Yıllar önceydi. Şimdilerde irtibat ve iltisak söylemleri ile şeytanlaştırılan bir cemaate duyduğu gönül bağından dolayı rejimin diskuru da kullanılarak yokluğa ve hiçliğe mahkûm edilmek istense de beste ve yorumları ile Türk Sanat Müziği tarihinde daha şimdiden yerini alan Ertuğrul Erkişi Bey Kaliforniya’da yaşayan İstanbul Ermenilerine bir konser vermek için ABD’ye gelmişti. Konser sonrası kısa süreli uğradığı New York’ta bir dostun evinde kahvaltı yaptık. Hocaefendi’yi ziyarete gidecekmiş. Gitmişken birkaç tane de canlı şarkı söylersin teklifinde bulundum. Yanında herhangi bir enstrüman olmadığını söyledi. Emaneten bir ud bulduk ve birlikte gittik. Kısa süreli o ziyaretin sonunda kendi bestelerinden oluşan bir demet sundu. Hocaefendi de çok memnun oldu. Memnuniyeti yüzünden okunuyordu.

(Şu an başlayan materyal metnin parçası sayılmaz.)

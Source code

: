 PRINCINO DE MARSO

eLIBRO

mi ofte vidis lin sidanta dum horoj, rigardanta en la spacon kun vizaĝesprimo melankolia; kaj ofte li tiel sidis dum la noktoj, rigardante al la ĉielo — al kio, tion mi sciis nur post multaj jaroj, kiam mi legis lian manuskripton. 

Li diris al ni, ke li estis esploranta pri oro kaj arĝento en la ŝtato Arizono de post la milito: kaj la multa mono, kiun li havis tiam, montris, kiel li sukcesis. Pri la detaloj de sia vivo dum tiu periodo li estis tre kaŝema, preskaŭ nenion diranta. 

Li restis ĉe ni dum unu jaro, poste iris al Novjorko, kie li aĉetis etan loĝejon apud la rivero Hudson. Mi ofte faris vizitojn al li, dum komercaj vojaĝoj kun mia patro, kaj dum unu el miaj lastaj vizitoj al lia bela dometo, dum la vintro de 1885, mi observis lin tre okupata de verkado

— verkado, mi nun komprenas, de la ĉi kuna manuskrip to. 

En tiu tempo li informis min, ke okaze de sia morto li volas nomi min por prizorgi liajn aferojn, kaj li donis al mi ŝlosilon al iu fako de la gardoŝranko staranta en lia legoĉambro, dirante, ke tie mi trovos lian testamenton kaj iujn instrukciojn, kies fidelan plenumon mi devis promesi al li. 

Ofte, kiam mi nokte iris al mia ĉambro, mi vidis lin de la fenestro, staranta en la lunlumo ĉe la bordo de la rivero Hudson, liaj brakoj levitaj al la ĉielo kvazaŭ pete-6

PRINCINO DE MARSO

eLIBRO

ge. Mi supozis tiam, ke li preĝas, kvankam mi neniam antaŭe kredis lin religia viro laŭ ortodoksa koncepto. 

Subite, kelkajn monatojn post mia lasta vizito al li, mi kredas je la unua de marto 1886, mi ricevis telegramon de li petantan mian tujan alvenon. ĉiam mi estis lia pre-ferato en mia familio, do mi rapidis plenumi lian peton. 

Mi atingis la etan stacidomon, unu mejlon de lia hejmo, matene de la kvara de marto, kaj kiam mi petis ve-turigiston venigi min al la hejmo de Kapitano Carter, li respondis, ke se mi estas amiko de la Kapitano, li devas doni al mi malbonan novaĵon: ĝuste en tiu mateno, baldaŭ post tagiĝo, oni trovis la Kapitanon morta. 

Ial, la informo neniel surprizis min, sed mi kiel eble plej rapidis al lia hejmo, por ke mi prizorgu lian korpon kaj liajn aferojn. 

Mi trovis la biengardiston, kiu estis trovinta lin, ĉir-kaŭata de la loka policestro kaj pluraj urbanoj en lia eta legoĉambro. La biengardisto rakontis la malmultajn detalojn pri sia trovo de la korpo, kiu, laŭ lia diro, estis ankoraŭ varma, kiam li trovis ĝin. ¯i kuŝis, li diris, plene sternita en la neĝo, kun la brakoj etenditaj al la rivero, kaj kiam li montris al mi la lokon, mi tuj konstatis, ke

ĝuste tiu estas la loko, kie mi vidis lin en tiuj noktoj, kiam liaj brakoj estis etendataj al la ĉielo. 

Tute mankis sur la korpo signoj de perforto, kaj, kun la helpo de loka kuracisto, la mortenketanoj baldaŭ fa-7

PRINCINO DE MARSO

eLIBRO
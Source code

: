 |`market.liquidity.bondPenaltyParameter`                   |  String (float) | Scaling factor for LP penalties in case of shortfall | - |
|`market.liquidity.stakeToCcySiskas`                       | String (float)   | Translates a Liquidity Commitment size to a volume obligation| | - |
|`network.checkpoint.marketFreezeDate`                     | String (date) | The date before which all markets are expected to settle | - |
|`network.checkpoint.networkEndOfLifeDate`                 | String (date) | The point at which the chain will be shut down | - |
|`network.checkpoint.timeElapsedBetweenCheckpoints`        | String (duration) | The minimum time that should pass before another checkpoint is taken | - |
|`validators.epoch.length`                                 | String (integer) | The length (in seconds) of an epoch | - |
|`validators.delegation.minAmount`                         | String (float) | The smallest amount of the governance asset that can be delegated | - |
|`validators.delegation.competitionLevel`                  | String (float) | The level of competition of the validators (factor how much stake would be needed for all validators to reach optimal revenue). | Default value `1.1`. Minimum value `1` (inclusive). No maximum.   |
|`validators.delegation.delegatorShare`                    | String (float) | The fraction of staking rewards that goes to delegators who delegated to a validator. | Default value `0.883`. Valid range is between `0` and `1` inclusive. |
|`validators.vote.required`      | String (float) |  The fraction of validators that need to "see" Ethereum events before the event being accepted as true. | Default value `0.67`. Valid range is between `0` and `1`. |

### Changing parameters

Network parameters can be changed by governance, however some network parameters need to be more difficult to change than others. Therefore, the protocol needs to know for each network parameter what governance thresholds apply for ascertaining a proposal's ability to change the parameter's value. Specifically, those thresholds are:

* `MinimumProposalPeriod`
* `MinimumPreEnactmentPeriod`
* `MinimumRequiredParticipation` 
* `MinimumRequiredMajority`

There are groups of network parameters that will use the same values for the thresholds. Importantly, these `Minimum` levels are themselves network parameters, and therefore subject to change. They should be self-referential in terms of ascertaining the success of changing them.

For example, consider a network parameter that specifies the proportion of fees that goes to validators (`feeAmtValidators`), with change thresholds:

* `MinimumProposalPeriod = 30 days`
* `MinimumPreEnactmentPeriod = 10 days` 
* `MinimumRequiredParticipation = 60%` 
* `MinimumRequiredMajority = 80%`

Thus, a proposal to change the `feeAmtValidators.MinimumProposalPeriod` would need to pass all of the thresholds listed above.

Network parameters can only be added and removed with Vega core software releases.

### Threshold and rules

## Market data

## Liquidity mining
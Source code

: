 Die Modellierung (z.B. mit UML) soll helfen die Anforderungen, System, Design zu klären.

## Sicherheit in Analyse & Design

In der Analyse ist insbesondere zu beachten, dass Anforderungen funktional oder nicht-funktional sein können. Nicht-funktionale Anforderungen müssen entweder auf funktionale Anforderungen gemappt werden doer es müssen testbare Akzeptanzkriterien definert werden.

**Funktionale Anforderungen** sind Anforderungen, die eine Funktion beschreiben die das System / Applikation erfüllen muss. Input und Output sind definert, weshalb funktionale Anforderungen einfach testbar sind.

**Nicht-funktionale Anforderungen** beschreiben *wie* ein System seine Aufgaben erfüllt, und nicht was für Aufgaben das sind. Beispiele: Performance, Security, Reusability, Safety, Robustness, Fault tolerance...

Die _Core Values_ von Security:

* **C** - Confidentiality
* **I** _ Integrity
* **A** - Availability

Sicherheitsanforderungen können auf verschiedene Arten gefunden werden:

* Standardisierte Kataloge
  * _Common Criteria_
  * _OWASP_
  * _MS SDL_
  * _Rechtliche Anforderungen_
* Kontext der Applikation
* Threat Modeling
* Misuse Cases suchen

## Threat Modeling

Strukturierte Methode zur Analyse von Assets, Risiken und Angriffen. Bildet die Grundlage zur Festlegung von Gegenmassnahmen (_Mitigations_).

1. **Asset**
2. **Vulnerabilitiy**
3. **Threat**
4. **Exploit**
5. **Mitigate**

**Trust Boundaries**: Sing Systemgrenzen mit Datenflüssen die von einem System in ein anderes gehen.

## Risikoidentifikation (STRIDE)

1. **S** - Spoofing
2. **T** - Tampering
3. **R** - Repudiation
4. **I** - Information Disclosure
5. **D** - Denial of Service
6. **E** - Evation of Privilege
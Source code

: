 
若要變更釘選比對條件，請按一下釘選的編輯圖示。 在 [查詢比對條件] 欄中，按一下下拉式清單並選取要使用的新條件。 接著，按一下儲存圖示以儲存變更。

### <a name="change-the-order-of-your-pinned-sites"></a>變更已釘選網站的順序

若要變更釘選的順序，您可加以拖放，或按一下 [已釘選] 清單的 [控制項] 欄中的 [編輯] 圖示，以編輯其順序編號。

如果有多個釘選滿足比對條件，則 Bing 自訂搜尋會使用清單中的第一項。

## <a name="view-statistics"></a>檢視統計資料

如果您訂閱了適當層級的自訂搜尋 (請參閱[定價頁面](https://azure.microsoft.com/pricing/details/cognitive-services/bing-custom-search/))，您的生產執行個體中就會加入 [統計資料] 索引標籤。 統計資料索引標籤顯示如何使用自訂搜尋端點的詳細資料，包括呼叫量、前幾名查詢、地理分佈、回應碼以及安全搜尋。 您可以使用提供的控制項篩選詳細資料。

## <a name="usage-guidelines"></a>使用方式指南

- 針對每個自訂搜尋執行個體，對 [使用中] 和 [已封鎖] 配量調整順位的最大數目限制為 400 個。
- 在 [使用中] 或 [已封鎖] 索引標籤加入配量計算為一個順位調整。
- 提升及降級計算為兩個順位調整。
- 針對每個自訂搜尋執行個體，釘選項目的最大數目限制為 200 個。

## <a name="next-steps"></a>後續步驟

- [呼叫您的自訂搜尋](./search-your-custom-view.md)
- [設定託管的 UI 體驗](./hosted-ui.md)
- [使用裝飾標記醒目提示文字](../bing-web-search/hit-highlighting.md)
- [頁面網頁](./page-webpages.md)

Şarkılar bitince, “Hocam. Herhangi bir isteğiniz var mı? Varsa ve repertuarımda ise söyleyebilirim,” dedi. Hocaefendi bir istekte bulunmadı ve ortalığa bir sessizlik çöktü. Ani bir kararla devreye girdim. Daha önceden ne düşünmüş ne de planlamıştım. Spontane ve çok hızlı gelişti her şey. Hocaefendi’nin sevdiğini bildiğim bir şarkıyı “Hocaefendi namına ben bu istekte bulunuyorum,” dedim Ertuğrul Bey’e. İstediğim şarkı Hacı Faik Bey’in rast makamında bestelediği “Nihansın dideden, ey mest-i nazım. Bana sensiz cihanda can ne lazım?” şarkısıydı. İsterseniz yazıyı burada okumaya ara verin ve bu şarkıya kulak verin. Benim tercihlerim Hamiyet Yüceses, Zeki Müren, Müzeyyen Senar, Nesrin Sipahi.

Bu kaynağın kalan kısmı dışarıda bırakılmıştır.